### What to produce
Required from the data below: the exact lines starting at the line containing "# Push ( for the furture )" and ending at the line containing "- 🌱 I’m currently", with both ends kept and all pictures dropped.

### Records to process
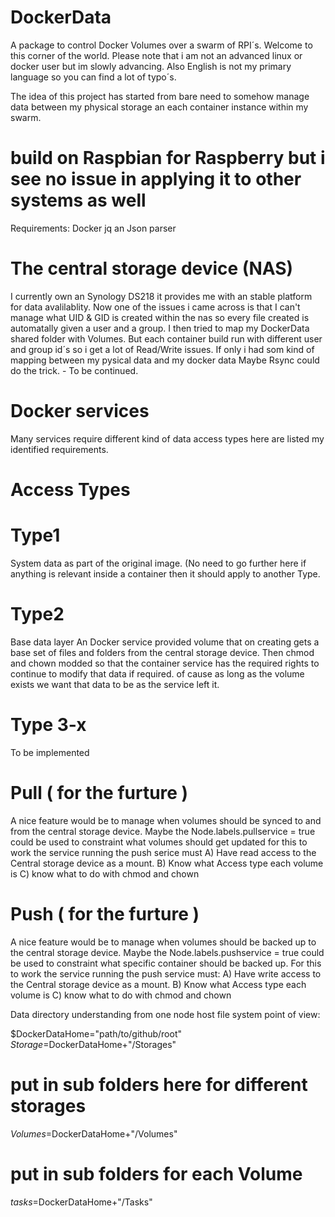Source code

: # DockerData
A package to control Docker Volumes over a swarm of RPI´s.
Welcome to this corner of the world.
Please note that i am not an advanced linux or docker user but im slowly advancing.
Also English is not my primary language so you can find a lot of typo´s.

The idea of this project has started from bare need to somehow manage data between my physical storage an each container instance within my swarm.

# build on Raspbian for Raspberry but i see no issue in applying it to other systems as well
Requirements:
  Docker
  jq    an Json parser
# The central storage device (NAS)
I currently own an Synology DS218 it provides me with an stable platform for data avalilablity.
Now one of the issues i came across is that I can't manage what UID & GID is created within the nas
so every file created is automatally given a user and a group.
I then tried to map my DockerData shared folder with Volumes.
But each container build run with different user and group id´s so i get a lot of Read/Write issues.
If only i had som kind of mapping between my pysical data and my docker data
Maybe Rsync could do the trick. - To be continued.


# Docker services
Many services require different kind of data access types
here are listed my identified requirements.

# Access Types

  # Type1
System data as part of the original image. (No need to go further here if anything is relevant inside a container then it should apply to another Type.

  # Type2
Base data layer
An Docker service provided volume that on creating gets a base set of files and folders from the central storage device. 
Then chmod and chown modded so that the container service has the required rights to continue to modify that data if required.
of cause as long as the volume exists we want that data to be as the service left it.

  # Type 3-x 
To be implemented


# Pull ( for the furture )
A nice feature would be to manage when volumes should be synced to and from the central storage device.
Maybe the Node.labels.pullservice = true could be used to constraint what volumes should get updated
for this to work the service running the push serice must 
 A) Have read access to the Central storage device as a mount.
 B) Know what Access type each volume is
 C) know what to do with chmod and chown
  
  
# Push ( for the furture )
A nice feature would be to manage when volumes should be backed up to the central storage device.
Maybe the Node.labels.pushservice = true could be used to constraint what specific container should be backed up.
For this to work the service running the push service must: 
 A) Have write access to the Central storage device as a mount.
 B) Know what Access type each volume is
 C) know what to do with chmod and chown


Data directory understanding from one node host file system point of view:

$DockerDataHome="path/to/github/root"
$Storage=$DockerDataHome+"/Storages"
 # put in sub folders here for different storages
$Volumes=$DockerDataHome+"/Volumes"
# put in sub folders for each Volume
$tasks=$DockerDataHome+"/Tasks"


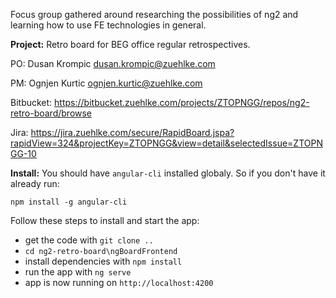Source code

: Focus group gathered around researching the possibilities of ng2 and learning how to use FE technologies in general.


**Project:**
Retro board for BEG office regular retrospectives.

PO: Dusan Krompic dusan.krompic@zuehlke.com

PM: Ognjen Kurtic ognjen.kurtic@zuehlke.com

Bitbucket: https://bitbucket.zuehlke.com/projects/ZTOPNGG/repos/ng2-retro-board/browse

Jira: https://jira.zuehlke.com/secure/RapidBoard.jspa?rapidView=324&projectKey=ZTOPNGG&view=detail&selectedIssue=ZTOPNGG-10

**Install:**
You should have <code>angular-cli</code> installed globaly.
So if you don't have it already run:

<code>npm install -g angular-cli</code>

Follow these steps to install and start the app:
- get the code with <code>git clone ..</code>
- <code>cd ng2-retro-board\ngBoardFrontend</code>
- install dependencies with <code>npm install</code>
- run the app with <code>ng serve</code>
- app is now running on <code>http://localhost:4200</code>


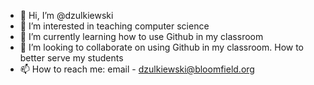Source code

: - 👋 Hi, I’m @dzulkiewski
- 👀 I’m interested in teaching computer science
- 🌱 I’m currently learning how to use Github in my classroom
- 💞️ I’m looking to collaborate on using Github in my classroom. How to better serve my students
- 📫 How to reach me: email - dzulkiewski@bloomfield.org

<!---
dzulkiewski/dzulkiewski is a ✨ special ✨ repository because its `README.md` (this file) appears on your GitHub profile.
You can click the Preview link to take a look at your changes.
--->
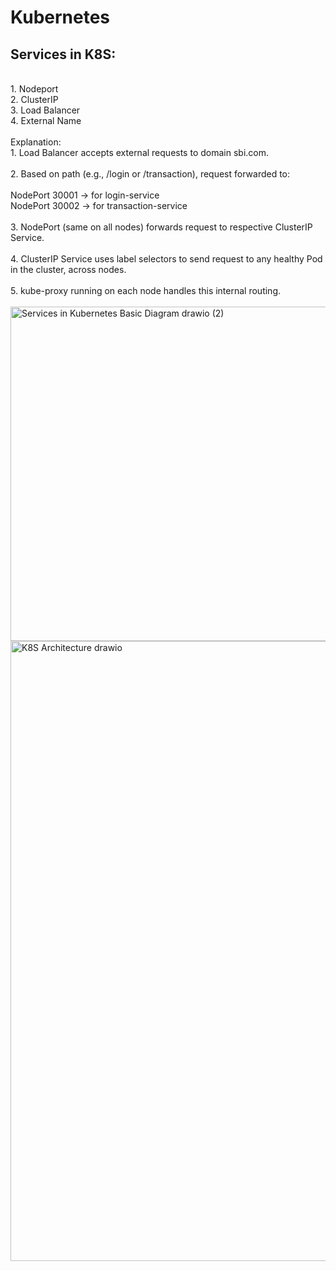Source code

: <h1>Kubernetes</h1>
<h2>Services in K8S:</h2><br>
1. Nodeport <br>
2. ClusterIP <br>
3. Load Balancer <br>
4. External Name <br><br>
Explanation:<br>
1. Load Balancer accepts external requests to domain sbi.com.<br><br>
2. Based on path (e.g., /login or /transaction), request forwarded to:<br><br>
   <t>NodePort 30001 → for login-service</t><br>
   <t>NodePort 30002 → for transaction-service</t><br><br>
3. NodePort (same on all nodes) forwards request to respective ClusterIP Service.<br><br>
4. ClusterIP Service uses label selectors to send request to any healthy Pod in the cluster, across nodes.<br><br>
5. kube-proxy running on each node handles this internal routing.<br><br>
<img width="1200" height="535" alt="Services in Kubernetes Basic Diagram drawio (2)" src="https://github.com/user-attachments/assets/4082386d-add6-4f0e-8f2e-3650358e378c" /> <br>



<img width="1731" height="992" alt="K8S Architecture drawio" src="https://github.com/user-attachments/assets/2c44735a-5321-469d-b0ec-a173a82e4f73" />
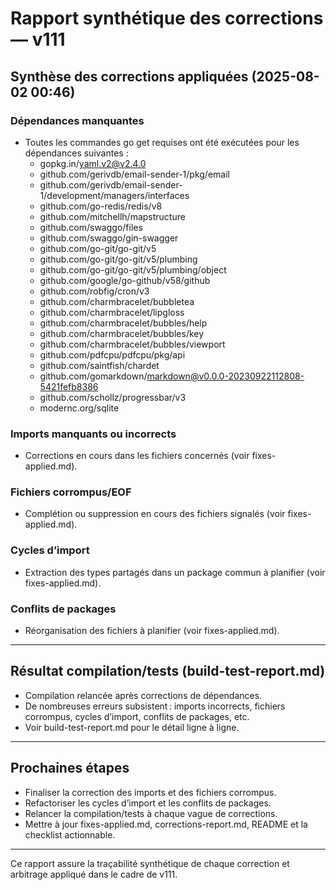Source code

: # Rapport synthétique des corrections — v111

## Synthèse des corrections appliquées (2025-08-02 00:46)

### Dépendances manquantes

- Toutes les commandes go get requises ont été exécutées pour les dépendances suivantes :
    - gopkg.in/yaml.v2@v2.4.0
    - github.com/gerivdb/email-sender-1/pkg/email
    - github.com/gerivdb/email-sender-1/development/managers/interfaces
    - github.com/go-redis/redis/v8
    - github.com/mitchellh/mapstructure
    - github.com/swaggo/files
    - github.com/swaggo/gin-swagger
    - github.com/go-git/go-git/v5
    - github.com/go-git/go-git/v5/plumbing
    - github.com/go-git/go-git/v5/plumbing/object
    - github.com/google/go-github/v58/github
    - github.com/robfig/cron/v3
    - github.com/charmbracelet/bubbletea
    - github.com/charmbracelet/lipgloss
    - github.com/charmbracelet/bubbles/help
    - github.com/charmbracelet/bubbles/key
    - github.com/charmbracelet/bubbles/viewport
    - github.com/pdfcpu/pdfcpu/pkg/api
    - github.com/saintfish/chardet
    - github.com/gomarkdown/markdown@v0.0.0-20230922112808-5421fefb8386
    - github.com/schollz/progressbar/v3
    - modernc.org/sqlite

### Imports manquants ou incorrects

- Corrections en cours dans les fichiers concernés (voir fixes-applied.md).

### Fichiers corrompus/EOF

- Complétion ou suppression en cours des fichiers signalés (voir fixes-applied.md).

### Cycles d’import

- Extraction des types partagés dans un package commun à planifier (voir fixes-applied.md).

### Conflits de packages

- Réorganisation des fichiers à planifier (voir fixes-applied.md).

---

## Résultat compilation/tests (build-test-report.md)

- Compilation relancée après corrections de dépendances.
- De nombreuses erreurs subsistent : imports incorrects, fichiers corrompus, cycles d’import, conflits de packages, etc.
- Voir build-test-report.md pour le détail ligne à ligne.

---

## Prochaines étapes

- Finaliser la correction des imports et des fichiers corrompus.
- Refactoriser les cycles d’import et les conflits de packages.
- Relancer la compilation/tests à chaque vague de corrections.
- Mettre à jour fixes-applied.md, corrections-report.md, README et la checklist actionnable.

---

Ce rapport assure la traçabilité synthétique de chaque correction et arbitrage appliqué dans le cadre de v111.
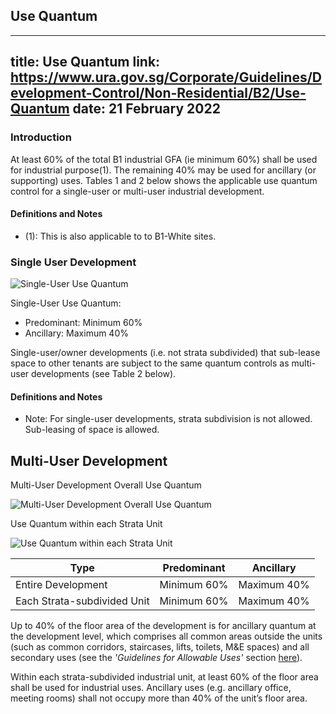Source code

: 
## Use Quantum
---
title: Use Quantum
link: https://www.ura.gov.sg/Corporate/Guidelines/Development-Control/Non-Residential/B2/Use-Quantum
date: 21 February 2022
---

### Introduction

At least 60% of the total B1 industrial GFA (ie minimum 60%) shall be used for industrial purpose(1). The remaining 40% may be used for ancillary (or supporting) uses. Tables 1 and 2 below shows the applicable use quantum control for a single-user or multi-user industrial development.

#### Definitions and Notes

- (1): This is also applicable to to B1-White sites.

### Single User Development

![Single-User Use Quantum](https://www.ura.gov.sg/-/media/Corporate/Guidelines/Development-control/Industrial/B107_Single_User_Quantum.jpg?h=100%25&w=100%25)

Single-User Use Quantum:

- Predominant: Minimum 60%
- Ancillary: Maximum 40%

Single-user/owner developments (i.e. not strata subdivided) that sub-lease space to other tenants are subject to the same quantum controls as multi-user developments (see Table 2 below).

#### Definitions and Notes

- Note: For single-user developments, strata subdivision is not allowed. Sub-leasing of space is allowed.

## Multi-User Development

Multi-User Development Overall Use Quantum

![Multi-User Development Overall Use Quantum](https://www.ura.gov.sg/-/media/Corporate/Guidelines/Development-control/Industrial/B105_Multi_User_Quantum_A.jpg?h=100%25&w=100%25)

Use Quantum within each Strata Unit

![Use Quantum within each Strata Unit](https://www.ura.gov.sg/-/media/Corporate/Guidelines/Development-control/Industrial/B106_Multi_User_Quantum_B.jpg?h=100%25&w=100%25)

| Type                        | Predominant | Ancillary   |
| --------------------------- | ----------- | ----------- |
| Entire Development          | Minimum 60% | Maximum 40% |
| Each Strata-subdivided Unit | Minimum 60% | Maximum 40% |

Up to 40% of the floor area of the development is for ancillary quantum at the development level, which comprises all common areas outside the units (such as common corridors, staircases, lifts, toilets, M&E spaces) and all secondary uses (see the _'Guidelines for Allowable Uses'_ section [here](https://www.ura.gov.sg/Corporate/Guidelines/Development-Control/Non-Residential/B1/Allowable-Uses)).

Within each strata-subdivided industrial unit, at least 60% of the floor area shall be used for industrial uses. Ancillary uses (e.g. ancillary office, meeting rooms) shall not occupy more than 40% of the unit’s floor area.

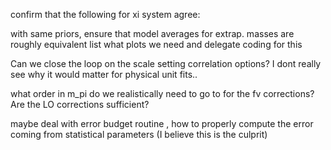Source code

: confirm that the following for xi system agree:

with same priors, ensure that model averages for extrap. masses are roughly equivalent 
list what plots we need and delegate coding for this

Can we close the loop on the scale setting correlation options? I dont really see why it would matter for physical unit fits..

what order in m_pi do we realistically need to go to for the fv corrections? Are the LO corrections sufficient?


maybe deal with error budget routine , how to properly compute the error coming from statistical parameters (I believe this is the culprit)
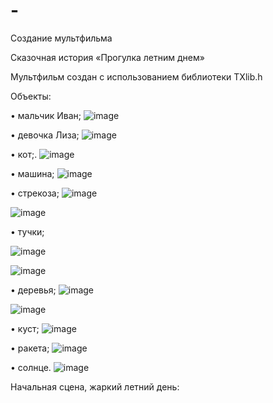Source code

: # -
Создание мультфильма

Сказочная история «Прогулка летним днем»

Мультфильм создан с использованием библиотеки TXlib.h
 
Объекты:

•	мальчик Иван;
 ![image](https://user-images.githubusercontent.com/82114365/114375537-6d37ce80-9b8d-11eb-9795-8bbb8bc9d196.png)

•	девочка Лиза;
![image](https://user-images.githubusercontent.com/82114365/114375583-7c1e8100-9b8d-11eb-9d4b-e4aaabce30d1.png)

•	кот;.
 ![image](https://user-images.githubusercontent.com/82114365/114375609-850f5280-9b8d-11eb-8685-ee899fb1fa62.png)

•	машина;
 ![image](https://user-images.githubusercontent.com/82114365/114375641-8ccef700-9b8d-11eb-81d2-0b1b7e541cdf.png)

•	стрекоза;
 ![image](https://user-images.githubusercontent.com/82114365/114375666-92c4d800-9b8d-11eb-90f8-15b741f1b3a3.png)

![image](https://user-images.githubusercontent.com/82114365/114375687-99ebe600-9b8d-11eb-92df-e3bead3beaf3.png)

•	тучки;
 
 ![image](https://user-images.githubusercontent.com/82114365/114375776-b2f49700-9b8d-11eb-8037-3da06c5e183d.png)


 ![image](https://user-images.githubusercontent.com/82114365/114375804-ba1ba500-9b8d-11eb-85e5-449374fad45c.png)


•	деревья;
 ![image](https://user-images.githubusercontent.com/82114365/114375846-c43da380-9b8d-11eb-970c-611a7c13db0e.png)

 ![image](https://user-images.githubusercontent.com/82114365/114375869-ca338480-9b8d-11eb-8ceb-a7d9836bfdad.png)

•	куст;
 ![image](https://user-images.githubusercontent.com/82114365/114377579-7b86ea00-9b8f-11eb-804d-f0148f1fe475.png)

•	ракета;
 ![image](https://user-images.githubusercontent.com/82114365/114375906-d4ee1980-9b8d-11eb-960d-0e66894f74d4.png)

•	солнце.
 ![image](https://user-images.githubusercontent.com/82114365/114375940-dc152780-9b8d-11eb-83af-2d38bb3d2149.png)

Начальная сцена, жаркий летний день:
 
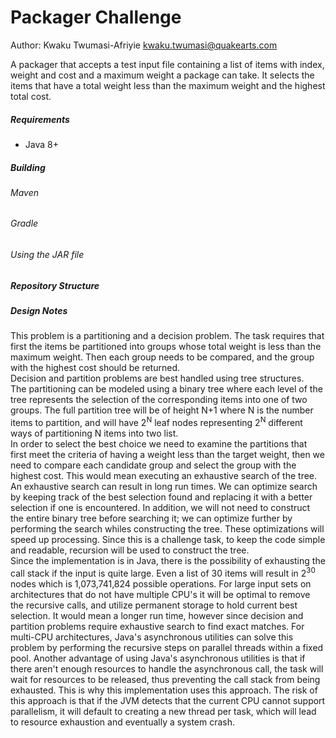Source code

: # Packager Challenge
Author: Kwaku Twumasi-Afriyie <kwaku.twumasi@quakearts.com>

A packager that accepts a test input file containing a list of items with index, weight and cost and a maximum weight a package can take. It selects the items that have a total weight less than the maximum weight and the highest total cost.

##### Requirements
* Java 8+

##### Building
###### Maven

###### Gradle

###### Using the JAR file

##### Repository Structure

##### Design Notes

This problem is a partitioning and a decision problem. The task requires that first the items be partitioned into groups whose total weight is less than the maximum weight. Then each group needs to be compared, and the group with the highest cost should be returned.
<br />
Decision and partition problems are best handled using tree structures.
<br />
The partitioning can be modeled using a binary tree where each level of the tree represents the selection of the corresponding items into one of two groups. The full partition tree will be of height N+1 where N is the number items to partition, and will have 2<sup>N</sup> leaf nodes representing 2<sup>N</sup> different ways of partitioning N items into two list.
<br />
In order to select the best choice we need to examine the partitions that first meet the criteria of having a weight less than the target weight, then we need to compare each candidate group and select the group with the highest cost. This would mean executing an exhaustive search of the tree. 
<br />
An exhaustive search can result in long run times. We can optimize search by keeping track of the best selection found and replacing it with a better selection if one is encountered. In addition, we will not need to construct the entire binary tree before searching it; we can optimize further by performing the search whiles constructing the tree. These optimizations will speed up processing. Since this is a challenge task, to keep the code simple and readable, recursion will be used to construct the tree. 
<br />
Since the implementation is in Java, there is the possibility of exhausting the call stack if the input is quite large. Even a list of 30 items will result in 2<sup>30</sup> nodes which is 1,073,741,824 possible operations. For large input sets on architectures that do not have multiple CPU's it will be optimal to remove the recursive calls, and utilize permanent storage to hold current best selection. It would mean a longer run time, however since decision and partition problems require exhaustive search to find exact matches. For multi-CPU architectures, Java's asynchronous utilities can solve this problem by performing the recursive steps on parallel threads within a fixed pool. Another advantage of using Java's asynchronous utilities is that if there aren't enough resources to handle the asynchronous call, the task will wait for resources to be released, thus preventing the call stack from being exhausted. This is why this implementation uses this approach. The risk of this approach is that if the JVM detects that the current CPU cannot support parallelism, it will default to creating a new thread per task, which will lead to resource exhaustion and eventually a system crash.
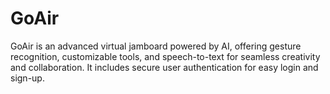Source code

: # GoAir
GoAir is an advanced virtual jamboard powered by AI, offering gesture recognition, customizable tools, and speech-to-text for seamless creativity and collaboration. It includes secure user authentication for easy login and sign-up.
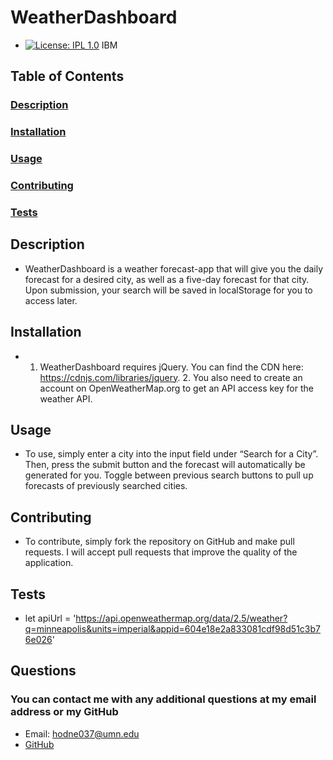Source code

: 
# WeatherDashboard


    
* [![License: IPL 1.0](https://img.shields.io/badge/License-IPL_1.0-blue.svg)](https://opensource.org/licenses/IPL-1.0) IBM
    
    

## Table of Contents
### [Description](#description)
### [Installation](#installation)
### [Usage](#usage)
### [Contributing](#contributing)
### [Tests](#tests)



## Description
* WeatherDashboard is a weather forecast-app that will give you the daily forecast for a desired city, as well as a five-day forecast for that city. Upon submission, your search will be saved in localStorage for you to access later.

## Installation
* 1. WeatherDashboard requires jQuery. You can find the CDN here: https://cdnjs.com/libraries/jquery. 2. You also need to create an account on OpenWeatherMap.org to get an API access key for the weather API.

## Usage
* To use, simply enter a city into the input field under “Search for a City”. Then, press the submit button and the forecast will automatically be generated for you. Toggle between previous search buttons to pull up forecasts of previously searched cities.

## Contributing
* To contribute, simply fork the repository on GitHub and make pull requests. I will accept pull requests that improve the quality of the application.

## Tests
* let apiUrl = 'https://api.openweathermap.org/data/2.5/weather?q=minneapolis&units=imperial&appid=604e18e2a833081cdf98d51c3b76e026'

## Questions
### You can contact me with any additional questions at my email address or my GitHub
* Email: hodne037@umn.edu
* [GitHub](https://github.com/petehodnefield)
  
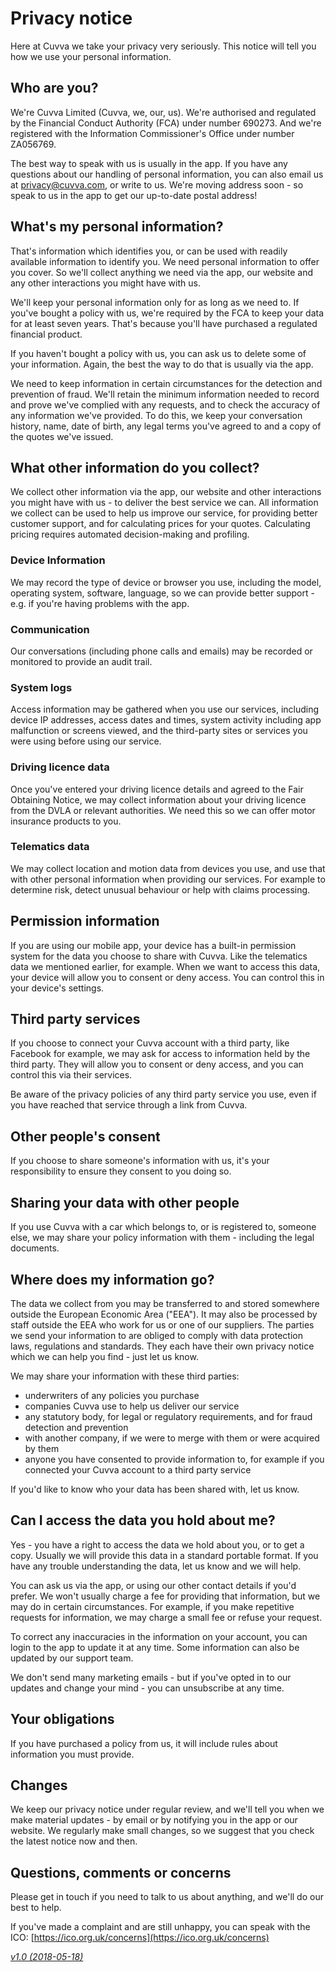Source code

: # Privacy notice

Here at Cuvva we take your privacy very seriously. This notice will tell you how we use your personal information.

## Who are you?

We're Cuvva Limited (Cuvva, we, our, us). We're authorised and regulated by the Financial Conduct Authority (FCA) under number 690273. And we're registered with the Information Commissioner's Office under number ZA056769.

The best way to speak with us is usually in the app. If you have any questions about our handling of personal information, you can also email us at [privacy@cuvva.com](mailto:privacy@cuvva.com), or write to us. We're moving address soon - so speak to us in the app to get our up-to-date postal address!

## What's my personal information?

That's information which identifies you, or can be used with readily available information to identify you. We need personal information to offer you cover. So we'll collect anything we need via the app, our website and any other interactions you might have with us.

We'll keep your personal information only for as long as we need to. If you've bought a policy with us, we're required by the FCA to keep your data for at least seven years. That's because you'll have purchased a regulated financial product.

If you haven't bought a policy with us, you can ask us to delete some of your information. Again, the best the way to do that is usually via the app.

We need to keep information in certain circumstances for the detection and prevention of fraud. We'll retain the minimum information needed to record and prove we've complied with any requests, and to check the accuracy of any information we've provided. To do this, we keep your conversation history, name, date of birth, any legal terms you've agreed to and a copy of the quotes we've issued.

## What other information do you collect?

We collect other information via the app, our website and other interactions you might have with us - to deliver the best service we can. All information we collect can be used to help us improve our service, for providing better customer support, and for calculating prices for your quotes. Calculating pricing requires automated decision-making and profiling.

### Device Information

We may record the type of device or browser you use, including the model, operating system, software, language, so we can provide better support - e.g. if you're having problems with the app.

### Communication

Our conversations (including phone calls and emails) may be recorded or monitored to provide an audit trail.

### System logs

Access information may be gathered when you use our services, including device IP addresses, access dates and times, system activity including app malfunction or screens viewed, and the third-party sites or services you were using before using our service.

### Driving licence data

Once you've entered your driving licence details and agreed to the Fair Obtaining Notice, we may collect information about your driving licence from the DVLA or relevant authorities. We need this so we can offer motor insurance products to you.

### Telematics data

We may collect location and motion data from devices you use, and use that with other personal information when providing our services. For example to determine risk, detect unusual behaviour or help with claims processing.

## Permission information

If you are using our mobile app, your device has a built-in permission system for the data you choose to share with Cuvva. Like the telematics data we mentioned earlier, for example. When we want to access this data, your device will allow you to consent or deny access. You can control this in your device's settings.

## Third party services

If you choose to connect your Cuvva account with a third party, like Facebook for example, we may ask for access to information held by the third party. They will allow you to consent or deny access, and you can control this via their services.

Be aware of the privacy policies of any third party service you use, even if you have reached that service through a link from Cuvva.

## Other people's consent

If you choose to share someone's information with us, it's your responsibility to ensure they  consent to you doing so.

## Sharing your data with other people

If you use Cuvva with a car which belongs to, or is registered to, someone else, we may share your policy information with them - including the legal documents.

## Where does my information go?

The data we collect from you may be transferred to and stored somewhere outside the European Economic Area ("EEA"). It may also be processed by staff outside the EEA who work for us or one of our suppliers. The parties we send your information to are obliged to comply with data protection laws, regulations and standards. They each have their own privacy notice which we can help you find - just let us know.

We may share your information with these third parties:

- underwriters of any policies you purchase
- companies Cuvva use to help us deliver our service
- any statutory body, for legal or regulatory requirements, and for fraud detection and prevention
- with another company, if we were to merge with them or were acquired by them
- anyone you have consented to provide information to, for example if you connected your Cuvva account to a third party service

If you'd like to know who your data has been shared with, let us know.

## Can I access the data you hold about me?

Yes - you have a right to access the data we hold about you, or to get a copy. Usually we will provide this data in a standard portable format. If you have any trouble understanding the data, let us know and we will help.

You can ask us via the app, or using our other contact details if you'd prefer. We won't usually charge a fee for providing that information, but we may do in certain circumstances. For example, if you make repetitive requests for information, we may charge a small fee or refuse your request.

To correct any inaccuracies in the information on your account, you can login to the app to update it at any time. Some information can also be updated by our support team.

We don't send many marketing emails - but if you've opted in to our updates and change your mind - you can unsubscribe at any time.

## Your obligations

If you have purchased a policy from us, it will include rules about information you must provide.

## Changes

We keep our privacy notice under regular review, and we'll tell you when we make material updates - by email or by notifying you in the app or our website. We regularly make small changes, so we suggest that you check the latest notice now and then.

## Questions, comments or concerns

Please get in touch if you need to talk to us about anything, and we'll do our best to help.

If you've made a complaint and are still unhappy, you can speak with the ICO: [https://ico.org.uk/concerns](https://ico.org.uk/concerns)

[_v1.0 (2018-05-18)_](https://github.com/cuvva/terms/blob/privacy-v1.0/privacy.md)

### Written solution
# Push ( for the furture )
A nice feature would be to manage when volumes should be backed up to the central storage device.
Maybe the Node.labels.pushservice = true could be used to constraint what specific container should be backed up.
For this to work the service running the push service must: 
 A) Have write access to the Central storage device as a mount.
 B) Know what Access type each volume is
 C) know what to do with chmod and chown


Data directory understanding from one node host file system point of view:

$DockerDataHome="path/to/github/root"
$Storage=$DockerDataHome+"/Storages"
 # put in sub folders here for different storages
$Volumes=$DockerDataHome+"/Volumes"
# put in sub folders for each Volume
$tasks=$DockerDataHome+"/Tasks"


Source code

: Focus group gathered around researching the possibilities of ng2 and learning how to use FE technologies in general.


**Project:**
Retro board for BEG office regular retrospectives.

PO: Dusan Krompic dusan.krompic@zuehlke.com

PM: Ognjen Kurtic ognjen.kurtic@zuehlke.com

Bitbucket: https://bitbucket.zuehlke.com/projects/ZTOPNGG/repos/ng2-retro-board/browse

Jira: https://jira.zuehlke.com/secure/RapidBoard.jspa?rapidView=324&projectKey=ZTOPNGG&view=detail&selectedIssue=ZTOPNGG-10

**Install:**
You should have <code>angular-cli</code> installed globaly.
So if you don't have it already run:

<code>npm install -g angular-cli</code>

Follow these steps to install and start the app:
- get the code with <code>git clone ..</code>
- <code>cd ng2-retro-board\ngBoardFrontend</code>
- install dependencies with <code>npm install</code>
- run the app with <code>ng serve</code>
- app is now running on <code>http://localhost:4200</code>


Source code

: - 👋 Hi, I’m @dzulkiewski
- 👀 I’m interested in teaching computer science
- 🌱 I’m currently learning how to use Github in my classroom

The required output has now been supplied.